(Collection entries)
*** Block opens ***
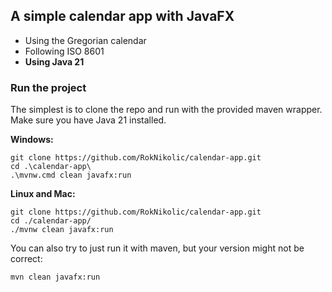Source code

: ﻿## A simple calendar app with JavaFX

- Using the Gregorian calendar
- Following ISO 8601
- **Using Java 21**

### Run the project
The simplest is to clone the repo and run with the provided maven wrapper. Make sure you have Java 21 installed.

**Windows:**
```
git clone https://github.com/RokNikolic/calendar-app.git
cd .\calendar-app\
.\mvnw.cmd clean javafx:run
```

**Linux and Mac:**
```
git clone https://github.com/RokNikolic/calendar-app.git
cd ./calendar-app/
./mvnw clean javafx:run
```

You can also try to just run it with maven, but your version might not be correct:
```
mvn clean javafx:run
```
*** Block closes ***
### Exercise prompt
What's needed is every record restated exactly, pictures excluded.

### Answer
Source code

: ﻿## A simple calendar app with JavaFX

- Using the Gregorian calendar
- Following ISO 8601
- **Using Java 21**

### Run the project
The simplest is to clone the repo and run with the provided maven wrapper. Make sure you have Java 21 installed.

**Windows:**
```
git clone https://github.com/RokNikolic/calendar-app.git
cd .\calendar-app\
.\mvnw.cmd clean javafx:run
```

**Linux and Mac:**
```
git clone https://github.com/RokNikolic/calendar-app.git
cd ./calendar-app/
./mvnw clean javafx:run
```

You can also try to just run it with maven, but your version might not be correct:
```
mvn clean javafx:run
```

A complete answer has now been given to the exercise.